I have had to learn that naming the feeling underneath does not make me weaker. It makes me less dangerous to myself and less difficult for other people to love. That is not easy to admit, but it is true. When I only show anger, people respond to the anger. They defend themselves. They withdraw. They argue back. They shut down. Then I feel even more alone, which gives the anger more evidence to work with. See? Nobody understands. Nobody cares. Nobody listens.
But sometimes they cannot hear the hurt because anger is standing in front of it with its arms crossed. That is the part I keep coming back to. Anger is not always the problem. Sometimes anger is the bouncer at the door, refusing to let anyone near the real feeling inside.
And maybe that bouncer had a job once. Maybe it protected us when we did not have the words. Maybe it helped us survive things we could not process at the time. Maybe it kept us moving when falling apart did not feel like an option. I can respect that. But I do not want anger running my whole emotional security system anymore. I want access to the rest of myself.
That is part of healing. Not becoming some perfectly calm, endlessly patient, emotionally enlightened man who floats three inches above the ground and never gets irritated in traffic. Please. I live in Toronto. Let’s stay realistic.
Healing is more like noticing the tightness in my chest before it becomes a sentence I cannot take back. It is feeling the heat rise and wondering what got touched. It is being able to say, “I’m angry, but I think I’m also hurt.” It is apologizing when anger came out sideways. It is learning that vulnerability is not the same thing as weakness.

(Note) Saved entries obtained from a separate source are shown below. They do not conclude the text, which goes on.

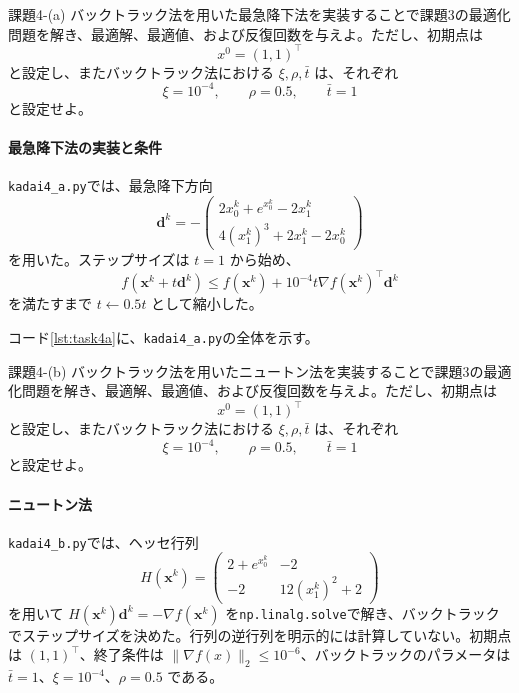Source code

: \documentclass[a4j]{jarticle}
\begin{document}
\begin{itembox}[l]{課題4-(a)}
バックトラック法を用いた最急降下法を実装することで課題3の最適化問題を解き、最適解、最適値、および反復回数を与えよ。ただし、初期点は
\[
x^0=(1,1)^\top
\]
と設定し、またバックトラック法における $\xi,\rho,\bar t$ は、それぞれ
\[
\xi=10^{-4},\qquad\rho=0.5,\qquad\bar t=1
\]
と設定せよ。
\end{itembox}
\paragraph{最急降下法の実装と条件}

\texttt{kadai4\_a.py}では、最急降下方向
\[
  \bm{d}^k=-\begin{pmatrix}
    2x_0^k+e^{x_0^k}-2x_1^k\\
    4(x_1^k)^3+2x_1^k-2x_0^k
  \end{pmatrix}
\]
を用いた。ステップサイズは $t=1$ から始め、
\[
  f(\bm{x}^k+t\bm{d}^k)
  \le f(\bm{x}^k)+10^{-4}t\nabla f(\bm{x}^k)^\top\bm{d}^k
\]
を満たすまで $t\leftarrow0.5t$ として縮小した。
\par\noindent
コード\ref{lst:task4a}に、\texttt{kadai4\_a.py}の全体を示す。
\par




\begin{itembox}[l]{課題4-(b)}
バックトラック法を用いたニュートン法を実装することで課題3の最適化問題を解き、最適解、最適値、および反復回数を与えよ。ただし、初期点は
\[
x^0=(1,1)^\top
\]
と設定し、またバックトラック法における $\xi,\rho,\bar t$ は、それぞれ
\[
\xi=10^{-4},\qquad\rho=0.5,\qquad\bar t=1
\]
と設定せよ。
\end{itembox}
\paragraph{ニュートン法}

\texttt{kadai4\_b.py}では、ヘッセ行列
\[
  H(\bm{x}^k)=\begin{pmatrix}
    2+e^{x_0^k}&-2\\
    -2&12(x_1^k)^2+2
  \end{pmatrix}
\]
を用いて $H(\bm{x}^k)\bm{d}^k=-\nabla f(\bm{x}^k)$ を\texttt{np.linalg.solve}で解き、バックトラックでステップサイズを決めた。行列の逆行列を明示的には計算していない。初期点は $(1,1)^\top$、終了条件は $\|\nabla f(x)\|_2\le10^{-6}$、バックトラックのパラメータは $\bar t=1$、$\xi=10^{-4}$、$\rho=0.5$ である。
\end{document}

Sometimes the strongest sentence a man can say is not “I’m fine.” It is “That hurt.” Or “I’m scared.” Or “I don’t know what to do with this.” Or even, “I need a minute because I can feel myself getting angry and I do not want to make this worse.” That is not weakness. That is emotional responsibility.
Anger may be the feeling that feels safest, but it is rarely the only feeling in the room. Underneath it, there may be something that needs care. Something that needs honesty. Something that needs grief, rest, repair, support, or a boundary spoken clearly instead of acted out sideways.
The invitation is not to shame the anger. The invitation is to get curious. What else is here? Not instead of anger. Underneath it. Because the feeling underneath the anger is often the one that actually needs our attention.